= Beginning of Section =

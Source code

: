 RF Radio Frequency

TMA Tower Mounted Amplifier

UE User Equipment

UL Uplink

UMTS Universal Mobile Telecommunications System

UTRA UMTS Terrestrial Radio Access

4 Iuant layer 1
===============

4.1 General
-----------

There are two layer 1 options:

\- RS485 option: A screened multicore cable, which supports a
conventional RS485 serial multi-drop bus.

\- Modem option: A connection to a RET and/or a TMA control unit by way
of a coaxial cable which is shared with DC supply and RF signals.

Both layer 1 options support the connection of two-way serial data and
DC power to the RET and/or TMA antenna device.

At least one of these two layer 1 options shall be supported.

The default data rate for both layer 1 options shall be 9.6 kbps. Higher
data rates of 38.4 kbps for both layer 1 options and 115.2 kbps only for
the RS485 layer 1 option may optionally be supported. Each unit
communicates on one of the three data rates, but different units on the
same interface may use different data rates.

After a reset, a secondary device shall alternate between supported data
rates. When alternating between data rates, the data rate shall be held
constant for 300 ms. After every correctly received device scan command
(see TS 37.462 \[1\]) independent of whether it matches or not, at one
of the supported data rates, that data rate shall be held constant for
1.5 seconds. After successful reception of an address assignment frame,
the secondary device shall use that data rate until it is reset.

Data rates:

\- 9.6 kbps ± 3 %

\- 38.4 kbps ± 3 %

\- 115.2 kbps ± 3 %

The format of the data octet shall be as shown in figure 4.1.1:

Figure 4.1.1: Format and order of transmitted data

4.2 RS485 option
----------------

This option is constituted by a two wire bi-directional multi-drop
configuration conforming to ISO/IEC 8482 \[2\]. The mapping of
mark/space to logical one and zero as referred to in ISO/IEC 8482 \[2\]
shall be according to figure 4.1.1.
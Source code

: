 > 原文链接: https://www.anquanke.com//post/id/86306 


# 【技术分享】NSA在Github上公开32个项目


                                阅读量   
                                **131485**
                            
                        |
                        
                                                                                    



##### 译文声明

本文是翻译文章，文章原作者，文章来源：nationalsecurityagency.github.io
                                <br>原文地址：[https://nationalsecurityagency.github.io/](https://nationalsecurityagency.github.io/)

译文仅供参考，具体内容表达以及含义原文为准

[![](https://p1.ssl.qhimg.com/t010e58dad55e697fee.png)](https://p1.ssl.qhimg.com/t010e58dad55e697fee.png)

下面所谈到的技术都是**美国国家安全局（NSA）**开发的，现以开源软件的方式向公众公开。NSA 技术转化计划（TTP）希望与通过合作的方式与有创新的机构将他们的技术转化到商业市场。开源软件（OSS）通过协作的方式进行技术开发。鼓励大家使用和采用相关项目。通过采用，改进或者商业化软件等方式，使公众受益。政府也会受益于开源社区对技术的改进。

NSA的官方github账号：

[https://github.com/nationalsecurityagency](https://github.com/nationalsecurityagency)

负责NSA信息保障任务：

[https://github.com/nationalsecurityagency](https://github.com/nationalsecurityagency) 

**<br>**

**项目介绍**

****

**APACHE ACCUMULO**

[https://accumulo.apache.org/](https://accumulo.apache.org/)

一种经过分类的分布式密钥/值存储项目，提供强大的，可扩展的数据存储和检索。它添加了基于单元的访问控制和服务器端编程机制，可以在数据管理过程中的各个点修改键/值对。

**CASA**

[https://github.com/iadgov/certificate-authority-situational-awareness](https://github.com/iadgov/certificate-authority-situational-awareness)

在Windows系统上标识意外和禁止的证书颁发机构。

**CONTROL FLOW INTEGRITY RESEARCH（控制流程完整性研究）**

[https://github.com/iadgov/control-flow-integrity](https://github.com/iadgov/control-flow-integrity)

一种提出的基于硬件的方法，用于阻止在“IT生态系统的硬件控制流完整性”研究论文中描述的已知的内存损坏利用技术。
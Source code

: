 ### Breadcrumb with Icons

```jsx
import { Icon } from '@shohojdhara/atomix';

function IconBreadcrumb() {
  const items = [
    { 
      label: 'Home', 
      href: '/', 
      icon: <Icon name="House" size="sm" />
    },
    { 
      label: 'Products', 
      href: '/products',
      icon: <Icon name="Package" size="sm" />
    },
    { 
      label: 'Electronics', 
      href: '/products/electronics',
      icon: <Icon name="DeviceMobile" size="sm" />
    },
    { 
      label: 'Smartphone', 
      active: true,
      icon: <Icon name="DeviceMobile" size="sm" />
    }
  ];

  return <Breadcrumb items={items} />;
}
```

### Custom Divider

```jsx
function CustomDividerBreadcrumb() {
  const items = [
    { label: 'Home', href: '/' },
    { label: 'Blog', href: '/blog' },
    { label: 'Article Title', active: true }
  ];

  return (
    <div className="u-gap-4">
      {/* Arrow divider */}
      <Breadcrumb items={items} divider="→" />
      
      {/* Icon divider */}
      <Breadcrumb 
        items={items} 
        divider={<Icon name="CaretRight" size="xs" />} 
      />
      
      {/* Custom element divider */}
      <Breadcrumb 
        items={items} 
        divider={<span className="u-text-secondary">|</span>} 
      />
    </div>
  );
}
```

= End of Section =

From the records above, give again exactly the lines running from the line with "After a reset, a" to the line with "configuration conforming to", inclusive.

After a reset, a secondary device shall alternate between supported data
rates. When alternating between data rates, the data rate shall be held
constant for 300 ms. After every correctly received device scan command
(see TS 37.462 \[1\]) independent of whether it matches or not, at one
of the supported data rates, that data rate shall be held constant for
1.5 seconds. After successful reception of an address assignment frame,
the secondary device shall use that data rate until it is reset.

Data rates:

\- 9.6 kbps ± 3 %

\- 38.4 kbps ± 3 %

\- 115.2 kbps ± 3 %

The format of the data octet shall be as shown in figure 4.1.1:

Figure 4.1.1: Format and order of transmitted data

4.2 RS485 option
----------------

This option is constituted by a two wire bi-directional multi-drop
configuration conforming to ISO/IEC 8482 \[2\]. The mapping of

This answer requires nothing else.